In the event the Company enters into a merger or other business combination,
or if a substantial amount of its assets are sold after the time that the
rights become exercisable, the rights provide that the holder will receive,
upon exercise, shares of the common stock of the surviving or acquiring
company having a market value of twice the exercise price. Until the earlier
of the time that the rights become exercisable, are redeemed or expire, the
Company will issue one right with each new share of common stock issued.
NOTE N: EMPLOYEE INCENTIVE AND STOCK PLANS
- --------------------------------------------
Retirement Savings Opportunity Plan (RSOP)
In 1989, the Company established a retirement and employee stock ownership
plan that purchased shares of preferred stock from the Company.

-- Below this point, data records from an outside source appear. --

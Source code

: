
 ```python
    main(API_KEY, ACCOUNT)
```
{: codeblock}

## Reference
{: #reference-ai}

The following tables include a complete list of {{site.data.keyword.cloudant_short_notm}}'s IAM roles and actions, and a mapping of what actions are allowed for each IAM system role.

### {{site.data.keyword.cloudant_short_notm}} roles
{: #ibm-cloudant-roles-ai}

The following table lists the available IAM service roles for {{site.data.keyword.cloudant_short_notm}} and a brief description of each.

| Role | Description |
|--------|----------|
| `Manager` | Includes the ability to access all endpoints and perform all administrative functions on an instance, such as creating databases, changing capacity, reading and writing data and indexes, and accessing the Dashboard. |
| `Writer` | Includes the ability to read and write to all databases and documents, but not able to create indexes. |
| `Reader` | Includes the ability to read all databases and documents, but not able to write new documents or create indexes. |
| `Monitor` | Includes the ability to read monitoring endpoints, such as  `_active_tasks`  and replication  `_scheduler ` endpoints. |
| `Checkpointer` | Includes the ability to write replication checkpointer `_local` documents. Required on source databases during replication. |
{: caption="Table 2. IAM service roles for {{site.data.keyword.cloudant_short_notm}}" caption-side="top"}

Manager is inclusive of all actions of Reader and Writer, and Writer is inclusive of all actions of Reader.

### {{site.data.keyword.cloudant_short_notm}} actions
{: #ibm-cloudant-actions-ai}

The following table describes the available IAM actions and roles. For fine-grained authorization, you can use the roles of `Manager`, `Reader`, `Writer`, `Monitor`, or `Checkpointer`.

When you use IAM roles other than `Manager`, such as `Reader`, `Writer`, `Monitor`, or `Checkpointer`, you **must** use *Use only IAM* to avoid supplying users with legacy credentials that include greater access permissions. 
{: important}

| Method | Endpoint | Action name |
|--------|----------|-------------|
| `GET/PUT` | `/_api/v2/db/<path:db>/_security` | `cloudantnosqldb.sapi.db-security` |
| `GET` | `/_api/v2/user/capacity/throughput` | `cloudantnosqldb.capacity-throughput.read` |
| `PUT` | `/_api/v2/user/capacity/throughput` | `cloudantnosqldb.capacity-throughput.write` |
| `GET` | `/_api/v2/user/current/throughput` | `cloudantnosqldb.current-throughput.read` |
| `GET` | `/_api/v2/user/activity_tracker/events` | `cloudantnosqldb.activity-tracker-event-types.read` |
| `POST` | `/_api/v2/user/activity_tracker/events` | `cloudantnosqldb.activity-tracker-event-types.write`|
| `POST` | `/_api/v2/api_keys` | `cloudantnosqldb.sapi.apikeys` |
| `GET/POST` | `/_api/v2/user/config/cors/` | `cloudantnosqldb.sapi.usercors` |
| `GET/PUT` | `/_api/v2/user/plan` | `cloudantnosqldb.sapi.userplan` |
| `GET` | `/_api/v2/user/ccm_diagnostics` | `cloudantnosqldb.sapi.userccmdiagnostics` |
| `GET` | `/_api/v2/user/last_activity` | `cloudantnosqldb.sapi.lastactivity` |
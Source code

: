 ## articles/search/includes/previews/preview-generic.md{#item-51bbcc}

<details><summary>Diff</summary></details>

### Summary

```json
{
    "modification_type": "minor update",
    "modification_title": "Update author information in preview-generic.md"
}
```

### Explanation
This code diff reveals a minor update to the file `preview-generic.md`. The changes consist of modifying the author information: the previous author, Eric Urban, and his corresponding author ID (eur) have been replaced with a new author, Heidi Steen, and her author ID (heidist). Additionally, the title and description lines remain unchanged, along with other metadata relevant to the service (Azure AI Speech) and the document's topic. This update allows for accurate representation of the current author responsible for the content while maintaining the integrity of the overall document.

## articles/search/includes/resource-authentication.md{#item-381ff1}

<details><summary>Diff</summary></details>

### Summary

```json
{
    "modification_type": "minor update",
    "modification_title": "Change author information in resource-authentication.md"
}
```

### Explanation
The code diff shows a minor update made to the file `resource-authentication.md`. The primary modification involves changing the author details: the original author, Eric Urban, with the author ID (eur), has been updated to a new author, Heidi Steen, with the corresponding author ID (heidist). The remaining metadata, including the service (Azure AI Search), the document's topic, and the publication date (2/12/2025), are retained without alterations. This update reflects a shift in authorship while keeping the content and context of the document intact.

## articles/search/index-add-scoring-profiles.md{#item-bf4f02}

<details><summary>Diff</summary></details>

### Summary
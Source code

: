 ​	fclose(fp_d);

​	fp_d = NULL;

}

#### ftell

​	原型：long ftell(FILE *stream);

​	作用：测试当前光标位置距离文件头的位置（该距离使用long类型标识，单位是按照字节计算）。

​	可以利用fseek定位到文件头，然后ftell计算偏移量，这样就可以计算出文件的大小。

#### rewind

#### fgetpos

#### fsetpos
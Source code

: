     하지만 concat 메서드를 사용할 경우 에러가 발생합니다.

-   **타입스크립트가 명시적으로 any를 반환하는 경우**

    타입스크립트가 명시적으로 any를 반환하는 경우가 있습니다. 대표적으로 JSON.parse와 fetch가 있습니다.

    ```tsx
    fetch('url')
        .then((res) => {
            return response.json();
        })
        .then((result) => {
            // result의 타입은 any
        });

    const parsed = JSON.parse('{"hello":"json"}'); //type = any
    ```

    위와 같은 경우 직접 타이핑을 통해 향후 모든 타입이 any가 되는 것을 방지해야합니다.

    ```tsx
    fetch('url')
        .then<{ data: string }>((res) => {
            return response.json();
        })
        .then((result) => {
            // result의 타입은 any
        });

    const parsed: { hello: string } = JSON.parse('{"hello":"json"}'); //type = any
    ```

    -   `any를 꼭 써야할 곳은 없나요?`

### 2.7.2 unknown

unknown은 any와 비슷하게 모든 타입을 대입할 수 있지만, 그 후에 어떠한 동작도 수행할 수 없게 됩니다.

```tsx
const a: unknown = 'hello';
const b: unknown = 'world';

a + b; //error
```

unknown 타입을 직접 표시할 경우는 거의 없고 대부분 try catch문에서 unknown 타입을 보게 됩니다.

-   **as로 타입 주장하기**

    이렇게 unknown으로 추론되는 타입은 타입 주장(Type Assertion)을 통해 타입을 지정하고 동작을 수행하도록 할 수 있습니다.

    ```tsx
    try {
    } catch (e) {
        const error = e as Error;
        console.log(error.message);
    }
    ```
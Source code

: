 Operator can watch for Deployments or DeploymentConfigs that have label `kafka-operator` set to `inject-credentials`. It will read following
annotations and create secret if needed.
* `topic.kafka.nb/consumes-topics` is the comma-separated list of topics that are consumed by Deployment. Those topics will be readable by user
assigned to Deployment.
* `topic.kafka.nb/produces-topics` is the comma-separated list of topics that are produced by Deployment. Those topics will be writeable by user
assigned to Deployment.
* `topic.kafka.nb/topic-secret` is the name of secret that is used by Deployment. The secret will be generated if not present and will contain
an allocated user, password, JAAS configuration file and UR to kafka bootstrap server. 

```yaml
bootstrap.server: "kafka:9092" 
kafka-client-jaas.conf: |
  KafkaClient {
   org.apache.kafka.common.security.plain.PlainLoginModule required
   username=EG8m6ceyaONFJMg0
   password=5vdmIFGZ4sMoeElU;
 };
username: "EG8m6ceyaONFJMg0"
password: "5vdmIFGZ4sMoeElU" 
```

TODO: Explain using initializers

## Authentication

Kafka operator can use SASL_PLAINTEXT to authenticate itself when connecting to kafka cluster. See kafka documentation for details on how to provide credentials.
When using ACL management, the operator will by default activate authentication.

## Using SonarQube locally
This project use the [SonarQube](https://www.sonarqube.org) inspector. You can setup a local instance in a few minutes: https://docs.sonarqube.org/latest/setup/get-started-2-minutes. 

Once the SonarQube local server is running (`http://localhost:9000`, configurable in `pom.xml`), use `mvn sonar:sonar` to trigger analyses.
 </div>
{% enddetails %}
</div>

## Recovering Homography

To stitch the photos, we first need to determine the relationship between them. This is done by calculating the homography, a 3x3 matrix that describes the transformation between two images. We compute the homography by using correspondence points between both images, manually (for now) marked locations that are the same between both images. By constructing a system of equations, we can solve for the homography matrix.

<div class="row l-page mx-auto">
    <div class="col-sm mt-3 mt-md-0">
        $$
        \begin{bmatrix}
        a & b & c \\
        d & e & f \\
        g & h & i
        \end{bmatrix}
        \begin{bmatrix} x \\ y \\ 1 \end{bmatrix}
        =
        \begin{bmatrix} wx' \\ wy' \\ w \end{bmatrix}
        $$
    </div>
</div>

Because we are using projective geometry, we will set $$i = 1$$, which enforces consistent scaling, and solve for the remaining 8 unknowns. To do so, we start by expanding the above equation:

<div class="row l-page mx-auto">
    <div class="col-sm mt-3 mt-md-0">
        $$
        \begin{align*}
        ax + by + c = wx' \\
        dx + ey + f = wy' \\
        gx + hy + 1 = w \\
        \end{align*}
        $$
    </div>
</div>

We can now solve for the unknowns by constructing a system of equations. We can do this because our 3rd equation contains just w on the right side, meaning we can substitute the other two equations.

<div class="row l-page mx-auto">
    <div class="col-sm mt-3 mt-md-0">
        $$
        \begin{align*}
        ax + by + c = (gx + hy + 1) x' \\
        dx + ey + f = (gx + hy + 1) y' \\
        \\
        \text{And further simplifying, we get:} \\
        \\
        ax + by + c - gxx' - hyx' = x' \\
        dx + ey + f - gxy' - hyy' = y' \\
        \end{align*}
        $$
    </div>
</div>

The purchase
of preferred stock by the plan was financed by a loan from the Company in the
amount of $40,000. The interest rate on the loan was 9.99% and through
September, 1997, the loan was being repaid by the plan through dividends
received on the preferred stock and Company contributions. On October 1,
1997, the Company purchased 248,881 shares of preferred stock at fair market
value from the plan representing preferred shares that secured the loan and
had not been released for allocation to participant's accounts. The plan used
the proceeds to payoff the related loan balance and the Company retired the
preferred shares. The RSOP Trust incurred interest on the loan in 1997, 1996
and 1995 of $930, $1,794 and $2,229, respectively. As of December 31, 1997,
501,605 shares of preferred stock are allocated to participant's accounts.
Beginning January 1, 1998, participants will no longer receive preferred stock
in connection with Company matching contributions to their accounts.
All full-time employees are eligible to participate in the RSOP the first pay
period of the quarter following 30 days of employment. Pursuant to Section
401(k) of the Internal Revenue Code, the plan permits deferral of a portion of
a participant's income into a variety of investment options. Compensation
expense reflects the Company's matching contributions of the employee 401(k)
contributions. Total compensation expense amounted to $4,039, $5,230 and
$4,695 in 1997, 1996 and 1995, respectively.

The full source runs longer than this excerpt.